It is known that the ENS can respond to stimuli through SCFA produced by bacteria and that there is the presence of the GPR41 receptor [
27]. This suggests that this SCFA may have therapeutic potential in the treatment of intestinal diseases such as ulcerative colitis [
28]. However, it is not known in which types of enteric neurons the GPR41 receptor is found [
29] and what are the effects of this receptor and SCFA on enteric neurons in the face of intestinal inflammation [
30]. In this context, the objective of this work was to study the GPR41 receptor in neurons of the myenteric plexus, specifically in immunoreactive neurons (-ir) to the enzyme neuronal nitric oxide synthase (nNOS), choline acetyltransferase (ChAT) and enteric glial cells glial fibrillary acid protein (GFAP)- ir, and analyze the effects of the use of Butyrate in mice submitted to experimental ulcerative colitis.
2. Materials and Methods
2.1 Animals
This work was conducted according to current regulations of the Ethics Committee on Animal Use of the Biomedical Science Institute of the University of São Paulo. All procedures were approved by the Ethics Committee on Animal Use of the Biomedical Science Institute of the University of São Paulo (Protocol 6507140420). Fifteen male C57BL/6 mice, weighing 20-26 g, with 8 weeks-old were used. These animals were maintained under standard conditions at 21 °C and a 12h light-dark cycle, with food and water ad libitum.

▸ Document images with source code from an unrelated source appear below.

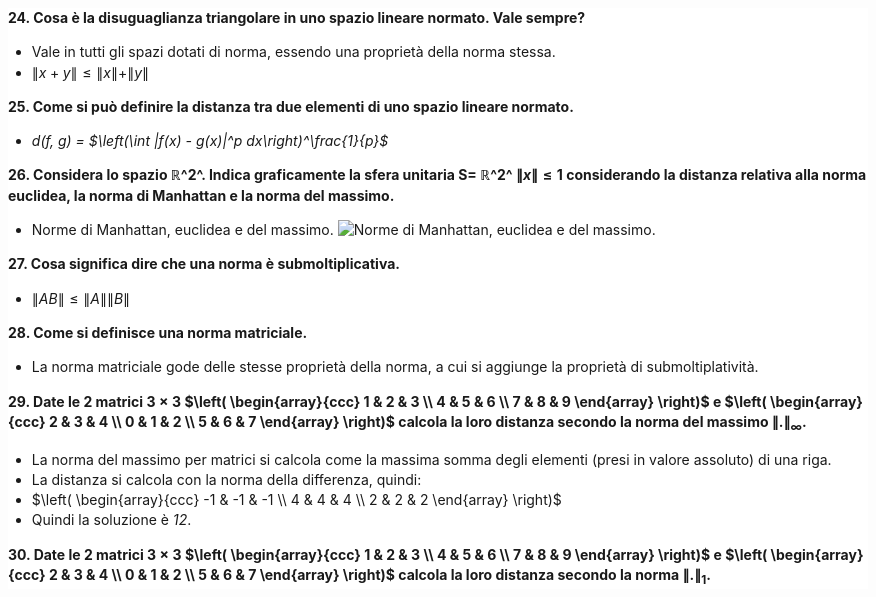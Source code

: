 **24. Cosa è la disuguaglianza triangolare in uno spazio lineare normato. Vale sempre?**

 - Vale in tutti gli spazi dotati di norma, essendo una proprietà della norma stessa.
 - $\|x+y\| \le \|x\|+\|y\|$


 
**25. Come si può definire la distanza tra due elementi di uno spazio lineare normato.**

 - *d(f, g) = $\left(\int |f(x) - g(x)|^p dx\right)^\frac{1}{p}$*


**26. Considera lo spazio $\mathbb{R}$^2^. Indica graficamente la sfera unitaria S= $\mathbb{R}$^2^ $\|x\|\le1$
considerando la distanza relativa alla norma euclidea, la norma di Manhattan e la
norma del massimo.**
 
 - Norme di Manhattan, euclidea e del massimo.
 ![Norme di Manhattan, euclidea e del massimo.](https://upload.wikimedia.org/wikipedia/commons/thumb/4/4d/Vector_norms.svg/140px-Vector_norms.svg.png)



**27. Cosa significa dire che una norma è submoltiplicativa.**

 - $\|AB\| \le \|A\| \|B\|$


**28. Come si definisce una norma matriciale.**

 - La norma matriciale gode delle stesse proprietà della norma, a cui si aggiunge
 la proprietà di submoltiplatività.

**29. Date le 2 matrici $3\times3$
$\left( \begin{array}{ccc} 
1 & 2 & 3 \\
4 & 5 & 6 \\
7 & 8 & 9 \end{array} \right)$
e
$\left( \begin{array}{ccc} 
2 & 3 & 4 \\
0 & 1 & 2 \\
5 & 6 & 7 \end{array} \right)$
calcola la loro distanza secondo la norma del massimo $\|.\|_\infty$.**

 - La norma del massimo per matrici si calcola come la massima somma degli elementi
 (presi in valore assoluto) di una riga.
 - La distanza si calcola con la norma della differenza, quindi:
 - $\left( \begin{array}{ccc} 
-1 & -1 & -1 \\
4 & 4 & 4 \\
2 & 2 & 2 \end{array} \right)$
 - Quindi la soluzione è *12*.

**30. Date le 2 matrici $3\times3$
$\left( \begin{array}{ccc} 
1 & 2 & 3 \\
4 & 5 & 6 \\
7 & 8 & 9 \end{array} \right)$
e
$\left( \begin{array}{ccc} 
2 & 3 & 4 \\
0 & 1 & 2 \\
5 & 6 & 7 \end{array} \right)$
calcola la loro distanza secondo la norma $\|.\|_1$.**
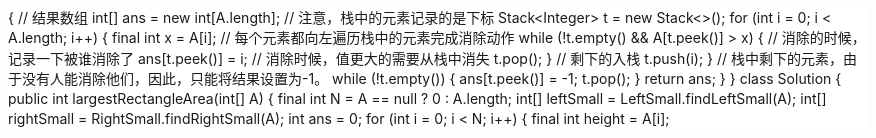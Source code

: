   {
    <span class="hljs-comment">// 结果数组</span>
    <span class="hljs-keyword">int</span>[] ans = <span class="hljs-keyword">new</span> <span class="hljs-keyword">int</span>[A.length];
    <span class="hljs-comment">// 注意，栈中的元素记录的是下标</span>
    Stack&lt;Integer&gt; t = <span class="hljs-keyword">new</span> Stack&lt;&gt;();
    <span class="hljs-keyword">for</span> (<span class="hljs-keyword">int</span> i = <span class="hljs-number">0</span>; i &lt; A.length; i++) {
      <span class="hljs-keyword">final</span> <span class="hljs-keyword">int</span> x = A[i];
      <span class="hljs-comment">// 每个元素都向左遍历栈中的元素完成消除动作</span>
      <span class="hljs-keyword">while</span> (!t.empty() &amp;&amp; A[t.peek()] &gt; x) {
        <span class="hljs-comment">// 消除的时候，记录一下被谁消除了</span>
        ans[t.peek()] = i;
        <span class="hljs-comment">// 消除时候，值更大的需要从栈中消失</span>
        t.pop();
      }
      <span class="hljs-comment">// 剩下的入栈</span>
      t.push(i);
    }
    <span class="hljs-comment">// 栈中剩下的元素，由于没有人能消除他们，因此，只能将结果设置为-1。</span>
    <span class="hljs-keyword">while</span> (!t.empty()) {
      ans[t.peek()] = -<span class="hljs-number">1</span>;
      t.pop();
    }
    <span class="hljs-keyword">return</span> ans;
  }
}
<span class="hljs-class"><span class="hljs-keyword">class</span> <span class="hljs-title">Solution</span>
</span>{
  <span class="hljs-function"><span class="hljs-keyword">public</span> <span class="hljs-keyword">int</span> <span class="hljs-title">largestRectangleArea</span><span class="hljs-params">(<span class="hljs-keyword">int</span>[] A)</span>
  </span>{
    <span class="hljs-keyword">final</span> <span class="hljs-keyword">int</span> N = A == <span class="hljs-keyword">null</span> ? <span class="hljs-number">0</span> : A.length;
    <span class="hljs-keyword">int</span>[] leftSmall = LeftSmall.findLeftSmall(A);
    <span class="hljs-keyword">int</span>[] rightSmall = RightSmall.findRightSmall(A);
    <span class="hljs-keyword">int</span> ans = <span class="hljs-number">0</span>;
    <span class="hljs-keyword">for</span> (<span class="hljs-keyword">int</span> i = <span class="hljs-number">0</span>; i &lt; N; i++) {
      <span class="hljs-keyword">final</span> <span class="hljs-keyword">int</span> height = A[i];
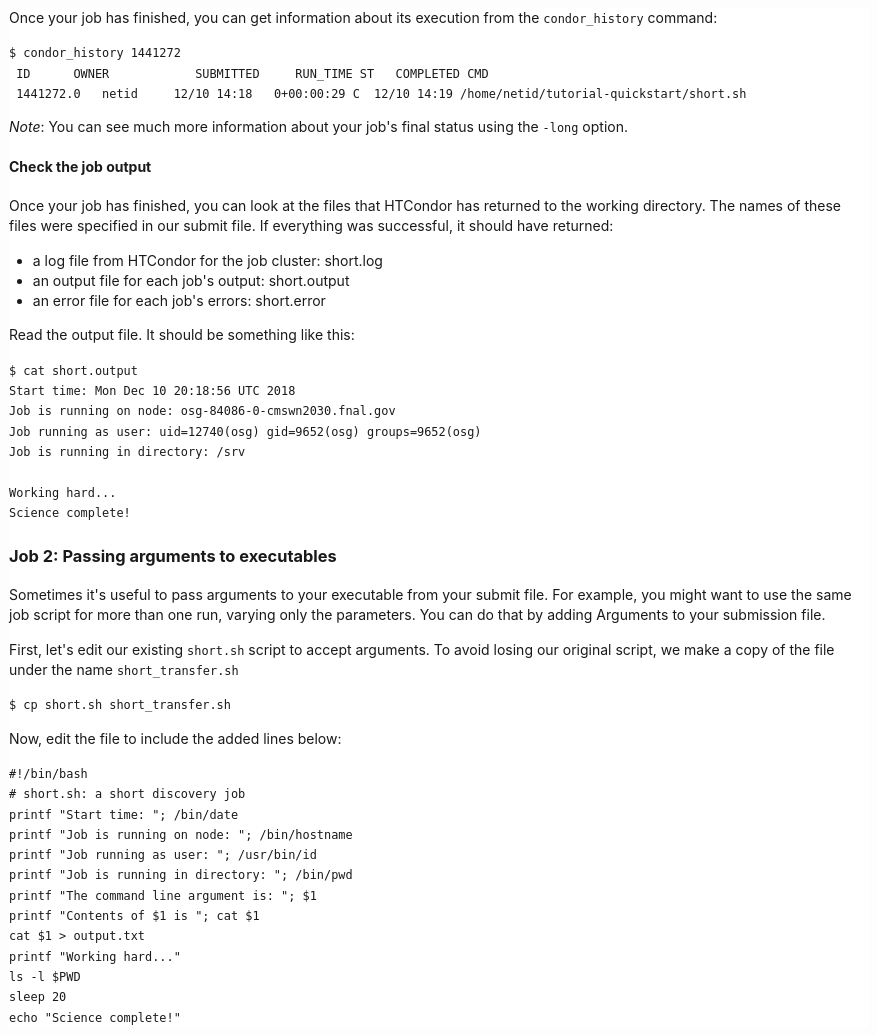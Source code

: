 Once your job has finished, you can get information about its execution
from the `condor_history` command: 

	$ condor_history 1441272
	 ID      OWNER            SUBMITTED     RUN_TIME ST   COMPLETED CMD           
	 1441272.0   netid     12/10 14:18   0+00:00:29 C  12/10 14:19 /home/netid/tutorial-quickstart/short.sh 

*Note*: You can see much more information about your job's final status
using the `-long` option. 


#### Check the job output

Once your job has finished, you can look at the files that HTCondor has
returned to the working directory. The names of these files were specified in our
submit file. If everything was successful, it should have returned:

* a log file from HTCondor for the job cluster: short.log
* an output file for each job's output: short.output
* an error file for each job's errors: short.error

Read the output file. It should be something like this: 

```
$ cat short.output
Start time: Mon Dec 10 20:18:56 UTC 2018
Job is running on node: osg-84086-0-cmswn2030.fnal.gov
Job running as user: uid=12740(osg) gid=9652(osg) groups=9652(osg)
Job is running in directory: /srv

Working hard...
Science complete!
```
	
### Job 2: Passing arguments to executables 

Sometimes it's useful to pass arguments to your executable from your
submit file. For example, you might want to use the same job script
for more than one run, varying only the parameters. You can do that
by adding Arguments to your submission file.

First, let's edit our existing `short.sh` script to accept arguments. To avoid losing our original script, we make a copy of the file under the name `short_transfer.sh`

``` console
$ cp short.sh short_transfer.sh
```
	
Now, edit the file to include the added lines below:

``` console
#!/bin/bash
# short.sh: a short discovery job
printf "Start time: "; /bin/date
printf "Job is running on node: "; /bin/hostname
printf "Job running as user: "; /usr/bin/id
printf "Job is running in directory: "; /bin/pwd
printf "The command line argument is: "; $1
printf "Contents of $1 is "; cat $1
cat $1 > output.txt
printf "Working hard..."
ls -l $PWD
sleep 20
echo "Science complete!"
```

2.2 Experimental ulcerative colitis
The animals were randomly allocated into three groups: Sham, Colitis, and Butyrate. Each group had n=5 animals. For induction of experimental ulcerative colitis, mice were anesthetized with xylazine (10mg/kg of animal weight) and ketamine (100mg/kg of animal weight) by subcutaneous injection. After being anesthetized, the animals in the Colitis and Butyrate groups received an intrarectal injection of 100μL of 2, 4, 6, trinitrobenzene sulfonic acid (TNBS) (Sigma-Aldrich, St. Louis, MO, USA) 1.5% diluted in ethanol 35%, with the aid of a 4 cm polypropylene cannula. Animals in the Sham group received only 35% ethanol (TNBS vehicle) intrarectally [
8,
9,
10]. The animals in the Butyrate groups received a daily solution of Sodium Butyrate (Sigma, Saint Louis, USA) (100 mg/kg per day), dissolved in 0.9% NaCl saline solution, via oral gavage, for 7 days. The first Sodium Butyrate gavage was performed on the same day as the TNBS injection after the animals had recovered from anesthesia. Sham and Colitis animals received an equivalent volume of saline during the same period [
31]. After 7 days of TNBS or alcohol injection, the animals were anesthetized with anesthetic overdose and the colon was collected and had its length measured. At the time of collection, a macroscopic analysis was performed using a scoring scheme [
32]. The scores were stratified as 0- Normal; 1- Presence of hyperemia without ulcers; 2- Ulcerations without hyperemia; 3- Ulcerations at one site; 4- Two or more sites of ulcerations; 5- Sites of damage extending>1 cm; and 6–10 – Sites of damage extending >2 cm, with the score increasing by 1 for each additional cm.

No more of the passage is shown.